→ **INPUT**
★ ★ ★ ★

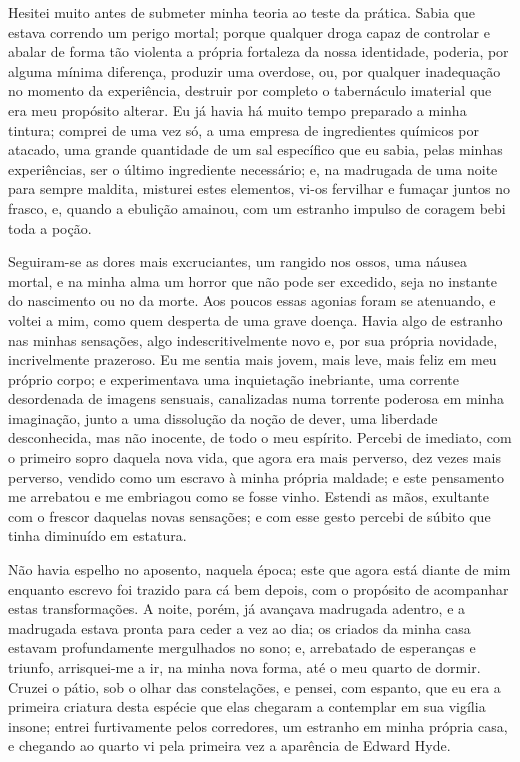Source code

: Hesitei muito antes de submeter minha teoria ao teste da prática.  Sabia
que estava correndo um perigo mortal; porque qualquer droga capaz de
controlar e abalar de forma tão violenta a própria fortaleza da nossa
identidade, poderia, por alguma mínima diferença, produzir uma
overdose, ou, por qualquer inadequação no momento da experiência,
destruir por completo o tabernáculo imaterial que era meu propósito
alterar.  Eu já havia há muito tempo preparado a minha tintura; comprei
de uma vez só, a uma empresa de ingredientes químicos por atacado, uma
grande quantidade de um sal específico que eu sabia, pelas minhas
experiências, ser o último ingrediente necessário; e, na madrugada de
uma noite para sempre maldita, misturei estes elementos, vi-os
fervilhar e fumaçar juntos no frasco, e, quando a ebulição amainou, com
um estranho impulso de coragem bebi toda a poção.

Seguiram-se as dores mais excruciantes, um rangido nos ossos, uma náusea
mortal, e na minha alma um horror que não pode ser excedido, seja no
instante do nascimento ou no da morte.  Aos poucos essas agonias foram
se atenuando, e voltei a mim, como quem desperta de uma grave doença. 
Havia algo de estranho nas minhas sensações, algo indescritivelmente
novo e, por sua própria novidade, incrivelmente prazeroso.  Eu me
sentia mais jovem, mais leve, mais feliz em meu próprio corpo; e
experimentava uma inquietação inebriante, uma corrente desordenada de
imagens sensuais, canalizadas numa torrente poderosa em minha
imaginação, junto a uma dissolução da noção de dever, uma liberdade
desconhecida, mas não inocente, de todo o meu espírito.  Percebi de
imediato, com o primeiro sopro daquela nova vida, que agora era mais
perverso, dez vezes mais perverso, vendido como um escravo à minha
própria maldade; e este pensamento me arrebatou e me embriagou como se
fosse vinho.  Estendi as mãos, exultante com o frescor daquelas novas
sensações; e com esse gesto percebi de súbito que tinha diminuído em
estatura.

Não havia espelho no aposento, naquela época; este que agora está diante
de mim enquanto escrevo foi trazido para cá bem depois, com o propósito
de acompanhar estas transformações.  A noite, porém, já avançava
madrugada adentro, e a madrugada estava pronta para ceder a vez ao dia;
os criados da minha casa estavam profundamente mergulhados no sono; e,
arrebatado de esperanças e triunfo, arrisquei-me a ir, na minha nova
forma, até o meu quarto de dormir.  Cruzei o pátio, sob o olhar das
constelações, e pensei, com espanto, que eu era a primeira criatura
desta espécie que elas chegaram a contemplar em sua vigília insone;
entrei furtivamente pelos corredores, um estranho em minha própria
casa, e chegando ao quarto vi pela primeira vez a aparência de Edward
Hyde.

★ ★ ★ ★

→ **EXERCISE**
Excluding images, return all of the records above word for word.

→ **EXERCISE RESPONSE**
Source code

: Hesitei muito antes de submeter minha teoria ao teste da prática.  Sabia
que estava correndo um perigo mortal; porque qualquer droga capaz de
controlar e abalar de forma tão violenta a própria fortaleza da nossa
identidade, poderia, por alguma mínima diferença, produzir uma
overdose, ou, por qualquer inadequação no momento da experiência,
destruir por completo o tabernáculo imaterial que era meu propósito
alterar.  Eu já havia há muito tempo preparado a minha tintura; comprei
de uma vez só, a uma empresa de ingredientes químicos por atacado, uma
grande quantidade de um sal específico que eu sabia, pelas minhas
experiências, ser o último ingrediente necessário; e, na madrugada de
uma noite para sempre maldita, misturei estes elementos, vi-os
fervilhar e fumaçar juntos no frasco, e, quando a ebulição amainou, com
um estranho impulso de coragem bebi toda a poção.

Seguiram-se as dores mais excruciantes, um rangido nos ossos, uma náusea
mortal, e na minha alma um horror que não pode ser excedido, seja no
instante do nascimento ou no da morte.  Aos poucos essas agonias foram
se atenuando, e voltei a mim, como quem desperta de uma grave doença. 
Havia algo de estranho nas minhas sensações, algo indescritivelmente
novo e, por sua própria novidade, incrivelmente prazeroso.  Eu me
sentia mais jovem, mais leve, mais feliz em meu próprio corpo; e
experimentava uma inquietação inebriante, uma corrente desordenada de
imagens sensuais, canalizadas numa torrente poderosa em minha
imaginação, junto a uma dissolução da noção de dever, uma liberdade
desconhecida, mas não inocente, de todo o meu espírito.  Percebi de
imediato, com o primeiro sopro daquela nova vida, que agora era mais
perverso, dez vezes mais perverso, vendido como um escravo à minha
própria maldade; e este pensamento me arrebatou e me embriagou como se
fosse vinho.  Estendi as mãos, exultante com o frescor daquelas novas
sensações; e com esse gesto percebi de súbito que tinha diminuído em
estatura.

Não havia espelho no aposento, naquela época; este que agora está diante
de mim enquanto escrevo foi trazido para cá bem depois, com o propósito
de acompanhar estas transformações.  A noite, porém, já avançava
madrugada adentro, e a madrugada estava pronta para ceder a vez ao dia;
os criados da minha casa estavam profundamente mergulhados no sono; e,
arrebatado de esperanças e triunfo, arrisquei-me a ir, na minha nova
forma, até o meu quarto de dormir.  Cruzei o pátio, sob o olhar das
constelações, e pensei, com espanto, que eu era a primeira criatura
desta espécie que elas chegaram a contemplar em sua vigília insone;
entrei furtivamente pelos corredores, um estranho em minha própria
casa, e chegando ao quarto vi pela primeira vez a aparência de Edward
Hyde.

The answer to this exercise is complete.